All’Auditorium Parco della musica di Roma
Il Dylan infinito
Senza chitarra (al pianoforte), un po' crooner un po' rocker, Bob Dylan ammalia ancora una volta in concerto con sonorità tutte nuove. Insomma, letteratura sì o no, un Nobel lo meritava comunque
Quando, a luci spente, la scena si è movimentata e i musicisti sono entrati, l’attesa si è trasformata in brivido. Quando poi quella figura minuta, in giacca di pelle e stivaletti chiari simil-texani, riconoscibile anche al buio, a passi lenti, con breve intercedere si è sistemata al pianoforte per dare inizio all’epifania, a quel punto è montato un applauso che non era un applauso, era un boato, un unico suono, fatto di mani e piedi che battevano per loro propria volontà, un rumore che si è fatto ovattato, avvolgente come panna montata. Tutto il pubblico della Sala Santa Cecilia dell’Auditorium Parco della musica di Roma, gremita, era consapevole: il Mito stava per manifestarsi e prendeva forma. Signori e signore, ecco a voi Bob Dylan.
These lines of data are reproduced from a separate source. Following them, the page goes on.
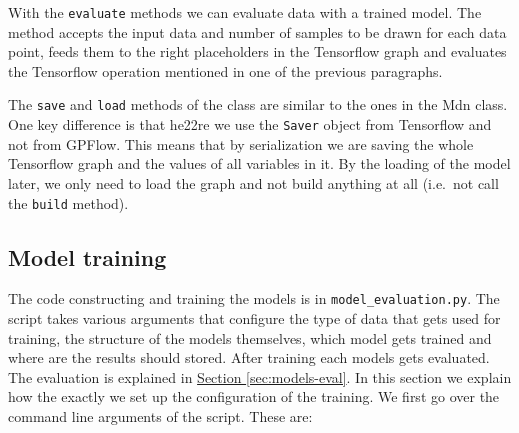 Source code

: \documentclass[12pt,a4paper,twoside]{scrartcl}
\numberwithin{equation}{section}
\newcommand{\refsec}[1]{\hyperref[#1]{Section \ref*{#1}}}
\begin{document}
With the \texttt{evaluate} methods we can evaluate data with a trained model. The method accepts the input data and number of samples to be drawn for each data point, feeds them to the right placeholders in the Tensorflow graph and evaluates the Tensorflow operation mentioned in one of the previous paragraphs.

The \texttt{save} and \texttt{load} methods of the class are similar to the ones in the Mdn class. One key difference is that he22re we use the \texttt{Saver} object from Tensorflow and not from GPFlow. This means that by serialization we are saving the whole Tensorflow graph and the values of all variables in it. By the loading of the model later, we only need to load the graph and not build anything at all (i.e.\ not call the \texttt{build} method). 
\subsection{Model training}\label{sec:models-train}
The code constructing and training the models is in \texttt{model\_evaluation.py}. The script takes various arguments that configure the type of data that gets used for training, the structure of the models themselves, which model gets trained and where are the results should stored. After training each models gets evaluated. The evaluation is explained in \refsec{sec:models-eval}. In this section we explain how the exactly we set up the configuration of the training. We first go over the command line arguments of the script. These are:
\end{document}
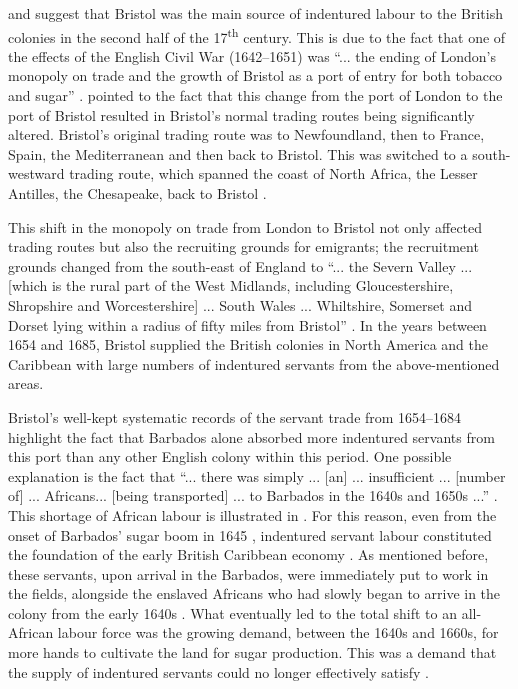 \label{6.2.1.1.2}
\citet{Beckles89} and \citet{Sacks93} suggest that Bristol was the main source of indentured labour to the British colonies in the second half of the 17\textsuperscript{th} century. This is due to the fact that one of the effects of the English Civil War (1642--1651) was ``... the ending of London's monopoly on trade and the growth of Bristol as a port of entry for both tobacco and sugar'' \citep[137]{Currer82}. \citet{Currer82} pointed to the fact that this change from the port of London to the port of Bristol resulted in Bristol's normal trading routes being significantly altered. Bristol's original trading route was to Newfoundland, then to France, Spain, the Mediterranean and then back to Bristol. This was switched to a south-westward trading route, which spanned the coast of North Africa, the Lesser Antilles, the Chesapeake, back to Bristol \citep{Currer82}.

This shift in the monopoly on trade from London to Bristol not only affected trading routes but also the recruiting grounds for emigrants; the recruitment grounds changed from the south-east of England to ``... the Severn Valley ... [which is the rural part of the West Midlands, including Gloucestershire, Shropshire and Worcestershire] ... South Wales ... Whiltshire, Somerset and Dorset lying within a radius of fifty miles from Bristol'' \citep[138]{Currer82}. In the years between 1654 and 1685, Bristol supplied the British colonies in North America and the Caribbean with large numbers of indentured servants from the above-mentioned areas.

Bristol's well-kept systematic records of the servant trade from 1654--1684 \citep{Beckles89} highlight the fact that Barbados alone absorbed more indentured servants from this port than any other English colony \citep{Beckles89} within this period. One possible explanation is the fact that ``... there was simply ... [an] ... insufficient ... [number of] ... Africans... [being transported] ... to Barbados in the 1640s and 1650s ...'' \citep[379]{Morgan11}. This shortage of African labour is illustrated in . For this reason, even from the onset of Barbados' sugar boom in 1645 \citep{Elias10}, indentured servant labour constituted the foundation of the early British Caribbean economy \citep{Morgan11}. As mentioned before, these servants, upon arrival in the Barbados, were immediately put to work in the fields, alongside the enslaved Africans who had slowly began to arrive in the colony from the early 1640s \citep{Brewer96, Galenson02, Amussen09}. What eventually led to the total shift to an all-African labour force was the growing demand, between the 1640s and 1660s, for more hands to cultivate the land for sugar production. This was a demand that the supply of indentured servants could no longer effectively satisfy \citep{Morgan11}.

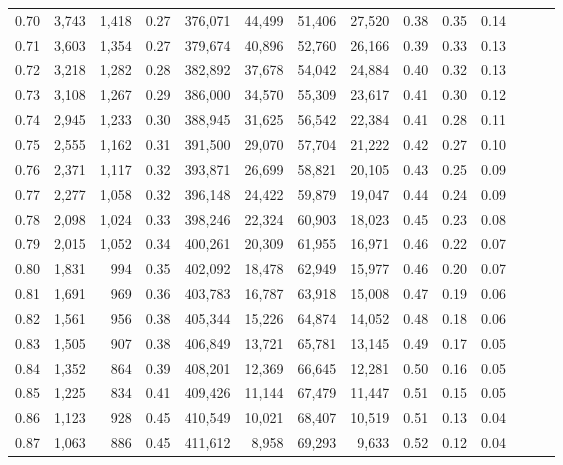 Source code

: \begin{tabular}{rrrrrrrrrrrrrr}
0.70 &   3,743 &  1,418 &  0.27 &  376,071 &   44,499 &  51,406 &  27,520 &  0.38 &  0.35 &      0.14 \\
0.71 &   3,603 &  1,354 &  0.27 &  379,674 &   40,896 &  52,760 &  26,166 &  0.39 &  0.33 &      0.13 \\
0.72 &   3,218 &  1,282 &  0.28 &  382,892 &   37,678 &  54,042 &  24,884 &  0.40 &  0.32 &      0.13 \\
0.73 &   3,108 &  1,267 &  0.29 &  386,000 &   34,570 &  55,309 &  23,617 &  0.41 &  0.30 &      0.12 \\
0.74 &   2,945 &  1,233 &  0.30 &  388,945 &   31,625 &  56,542 &  22,384 &  0.41 &  0.28 &      0.11 \\
0.75 &   2,555 &  1,162 &  0.31 &  391,500 &   29,070 &  57,704 &  21,222 &  0.42 &  0.27 &      0.10 \\
0.76 &   2,371 &  1,117 &  0.32 &  393,871 &   26,699 &  58,821 &  20,105 &  0.43 &  0.25 &      0.09 \\
0.77 &   2,277 &  1,058 &  0.32 &  396,148 &   24,422 &  59,879 &  19,047 &  0.44 &  0.24 &      0.09 \\
0.78 &   2,098 &  1,024 &  0.33 &  398,246 &   22,324 &  60,903 &  18,023 &  0.45 &  0.23 &      0.08 \\
0.79 &   2,015 &  1,052 &  0.34 &  400,261 &   20,309 &  61,955 &  16,971 &  0.46 &  0.22 &      0.07 \\
0.80 &   1,831 &    994 &  0.35 &  402,092 &   18,478 &  62,949 &  15,977 &  0.46 &  0.20 &      0.07 \\
0.81 &   1,691 &    969 &  0.36 &  403,783 &   16,787 &  63,918 &  15,008 &  0.47 &  0.19 &      0.06 \\
0.82 &   1,561 &    956 &  0.38 &  405,344 &   15,226 &  64,874 &  14,052 &  0.48 &  0.18 &      0.06 \\
0.83 &   1,505 &    907 &  0.38 &  406,849 &   13,721 &  65,781 &  13,145 &  0.49 &  0.17 &      0.05 \\
0.84 &   1,352 &    864 &  0.39 &  408,201 &   12,369 &  66,645 &  12,281 &  0.50 &  0.16 &      0.05 \\
0.85 &   1,225 &    834 &  0.41 &  409,426 &   11,144 &  67,479 &  11,447 &  0.51 &  0.15 &      0.05 \\
0.86 &   1,123 &    928 &  0.45 &  410,549 &   10,021 &  68,407 &  10,519 &  0.51 &  0.13 &      0.04 \\
0.87 &   1,063 &    886 &  0.45 &  411,612 &    8,958 &  69,293 &   9,633 &  0.52 &  0.12 &      0.04 \\

\end{tabular}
Sono andata al secondo dei tre concerti romani del tour Never ending 2018 (l’ultimo è stasera, 5 aprile), tutti esauriti, un po’ dubbiosa, non lo nascondo. Non ho esitato, a novembre, a comprare il biglietto, ma poi la paura della delusione si è fatta strada, anche per la memoria di un concerto di moltissimi anni fa, al Palazzo dello Sport di Roma, in cui le stonature del nostro beniamino furono davvero eccessive anche per un orecchio poco educato. Incoraggiata da pareri e recensioni favorevoli e intimorita da racconti di persone che avevano abbandonato la sala insofferenti e deluse, ho tenuto duro. E ho fatto bene: il concerto è stato bello e sorprendente.
Puntuale come un impiegato, accompagnato da una band di prim’ordine in abito grigio e camicia scura, in un palcoscenico addobbato sobriamente da luci soffuse e da un’immagine sullo sfondo che ricordava i rastremati grattacieli newyorchesi e il ponte di Brooklyn, ha iniziato il suo show. Senza fare nessuna concessione alla nostra nostalgia, senza mai prendere la chitarra in mano, senza compiacere il pubblico né con un saluto, né facendogli accarezzare memorie lontane. Del resto, oltre agli ultrasessantenni e a molti stranieri, c’erano in sala tanti giovani determinati e consapevoli della portata dell’evento. E ai giovani Dylan sa ancora rivolgersi trasformando i suoi evergreen. Così, fondamentali capolavori come Don’t think twice It’s all right, Simple twist of Fate, Desolation row o Blowin’in the wind sono risultati appena riconoscibili, impastati com’erano di sonorità nuove, che ricordavano a volte le parti melodiche della colonna sonora di Pat Garrett e Billy the Kid, firmata da Dylan per il memorabile film diretto da Sam Peckinpah (1973) che lo ha anche vestito dei panni del personaggio Alias.
Chi ha seguito Bob Dylan in questi ultimi anni, attraverso i suoi album da cui ha tratto molti dei brani proposti – Modern Times (2006), Tempest (2012), fino ai più recenti Fallen Angels (2016) e Triplicate (triplo disco del 2017) – ha avuto il tempo di prepararsi allo stile di questi concerti. Fatto anche di rock duro e puro, di melodie ritmiche e ricorrenti, di elementi country e della sua voce roca ora sgranata in tonalità più basse, ora più lirica in brani tagliati su misura per atmosfere avvolgenti in cui dà il meglio di sé come novello crooner.
Di questo nuovo e diverso talento, non più solo folk, Bob ha dato prova nella serata romana, agguantando, a gambe larghe e con fare volitivo, l’asta del microfono come fosse una bella donna in posa di casqué e intonando addirittura Autumn Leaves (Le foglie morte). Convincente, non c’è che dire. E anche al piano sa quello che fa, senza farci troppo rimpiangere le sue doti di chitarrista. Un’ora e mezzo di musica ininterrotta e venti minuti di bis durante i quali il popolo del rock, che fin lì aveva seguito il concerto composto e assai comodamente seduto in poltrone numerate, ha riconquistato la sua natura, non ha resistito, si è alzato in piedi impossessato dal ritmo.
Insomma, con buona pace dei detrattori che gli hanno voltato le spalle a metà concerto imboccando l’uscita, Never ending tour 2018 è la dimostrazione che quella di Bob Dylan è davvero una storia infinita. E un’altra certezza che ho acquisito è che Nobel per la letteratura sì o Nobel per la letteratura no, io sono del partito che un Nobel apposta per lui andava magari inventato: per tutte le emozioni che ci ha dato e che sa ancora darci nel percorso, all’occorrenza lungo, delle nostre esistenze.